Pelo caminho, o negociador chefe da UE tentou “desdramatizar” a possibilidade de o backstop aplicado à Irlanda do Norte traduzir, na prática, uma fronteira no meio do país, com sistemas diferentes. “Estamos a clarificar quais os produtos que, chegando à Irlanda do Norte vindos do resto do Reino Unido, teriam de ser inspecionados e onde, quando e por quem esses controlos poderiam ser feitos”, assegurou Michel Barnier. “A UE respeita a integridade territorial do Reino Unido, acrescentou, esperando que os dois lados “consigam encontrar uma posição na qual este backstop melhorado seja aceitável”.
A ameaça de independência
Não será por acaso que se diz que Leo Varadkar, o primeiro-ministro da República da Irlanda, é o primeiro governante naquela posição a tratar a Irlanda do Norte apenas como “Irlanda”. É ele um dos principais opositores de uma saída do Reino Unido sem acordo ou da reposição de uma fronteira física, por saber que o caminho de paz e cooperação feito entre os dois territórios é importante demais para que tudo se perca às mãos do Brexit. Foi essa, de resto, a mensagem reforçada pelo ministro dos Negócios Estrangeiros da República da Irlanda ainda esta semana, dias antes de mais uma cimeira decisiva. “Temos de insistir num mecanismo de proteção para a ilha da Irlanda e as duas jurisdições aí presentes, garantindo que o que construímos nos últimos 20 anos — desde o acordo para o processo de paz, que prevê um comércio normal e sem atrito entre as comunidades — não é prejudicado”, disse Simon Coveney à Euronews.

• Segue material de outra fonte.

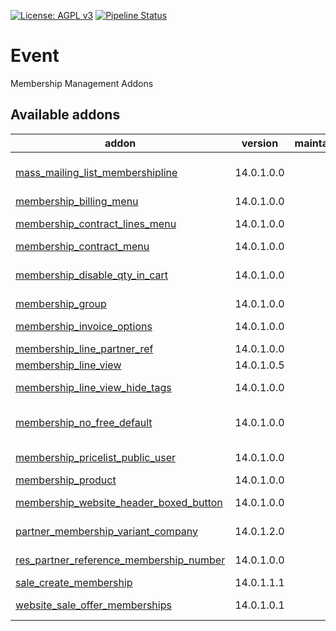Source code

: [![License: AGPL v3](https://img.shields.io/badge/License-AGPL%20v3-blue.svg)](https://www.gnu.org/licenses/agpl-3.0)
[![Pipeline Status](https://gitlab.com/tawasta/odoo/membership/badges/14.0-dev/pipeline.svg)](https://gitlab.com/tawasta/odoo/membership/-/pipelines/)

Event
=====
Membership Management Addons

[//]: # (addons)

Available addons
----------------
addon | version | maintainers | summary
--- | --- | --- | ---
[mass_mailing_list_membershipline](mass_mailing_list_membershipline/) | 14.0.1.0.0 |  | Create mass mailing list from membership.membership_line view.
[membership_billing_menu](membership_billing_menu/) | 14.0.1.0.0 |  | Membership billing menu
[membership_contract_lines_menu](membership_contract_lines_menu/) | 14.0.1.0.0 |  | Membership contract lines menu
[membership_contract_menu](membership_contract_menu/) | 14.0.1.0.0 |  | Membership contract menu
[membership_disable_qty_in_cart](membership_disable_qty_in_cart/) | 14.0.1.0.0 |  | Disable changing membership product quantity in cart
[membership_group](membership_group/) | 14.0.1.0.0 |  | Membership group
[membership_invoice_options](membership_invoice_options/) | 14.0.1.0.0 |  | Add more options for creating a membership invoice
[membership_line_partner_ref](membership_line_partner_ref/) | 14.0.1.0.0 |  | Membership Line Partner Ref
[membership_line_view](membership_line_view/) | 14.0.1.0.5 |  | Membership Line View
[membership_line_view_hide_tags](membership_line_view_hide_tags/) | 14.0.1.0.0 |  | Membership line View hide Tags
[membership_no_free_default](membership_no_free_default/) | 14.0.1.0.0 |  | Membership is not free as default when creating new members
[membership_pricelist_public_user](membership_pricelist_public_user/) | 14.0.1.0.0 |  | Membership pricelist public user
[membership_product](membership_product/) | 14.0.1.0.0 |  | Membership Product
[membership_website_header_boxed_button](membership_website_header_boxed_button/) | 14.0.1.0.0 |  | Website Membership Header Boxed Button
[partner_membership_variant_company](partner_membership_variant_company/) | 14.0.1.2.0 |  | Add a list of membership variant companies for partner
[res_partner_reference_membership_number](res_partner_reference_membership_number/) | 14.0.1.0.0 |  | Partner field ref as membership number
[sale_create_membership](sale_create_membership/) | 14.0.1.1.1 |  | Sale Create Membership
[website_sale_offer_memberships](website_sale_offer_memberships/) | 14.0.1.0.1 |  | Website sale offer memberships

[//]: # (end addons)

Do outro lado, na Irlanda do Norte, essa certeza é levada ainda mais longe. Depois de Donald Tusk ter vindo dizer que a possibilidade de não haver qualquer acordo para o Brexit era cada vez maior e de os receios de um “no deal” terem ganhado corpo, o partido republicano Sinn Fein deixou claro que, nesse caso, será obrigatório avançar para um referendo sobre a independência da Irlanda do Norte. Depois de uma reunião com Theresa May, na segunda-feira passada, Mary Lou McDonald, a líder do partido, disse que uma fronteira física e formal “seria tão prejudicial para a paz e a prosperidade da ilha da Irlanda, que os irlandeses não poderiam apenas ficar sentados e permitir que acontecesse” e que se, “por acidente ou decisão”, isso vier a acontecer “a sra. May ou quem estiver no n.º 10 [de Downing Street] terá de entender que a questão constitucional terá de ser colocada perante o povo”. McDonald referia-se ao princípio da autodeterminação da República da Irlanda, que ficou fixado no Acordo de Sexta-feira Santa e que permite a possibilidade de uma reunificação da ilha, caso a maioria da população assim o decida.
Em tese, esse ponto — e os outros impasses no acordo para o Brexit — deveriam estar decididos nas próximas semanas. No calendário previsto, o acordo final seria fechado em novembro, para depois ser votado pelo parlamento britânico, a que se seguiria a ratificação pelos outros 27 Estados-membros. Haverá, ainda assim, margem até 13 de dezembro, dia para que está marcada uma nova cimeira. Será, contudo, sempre em contra-relógio. Às 11 de noite do dia 29 de março, com ou sem acordo, o Reino Unido deixa de fazer parte da União Europeia.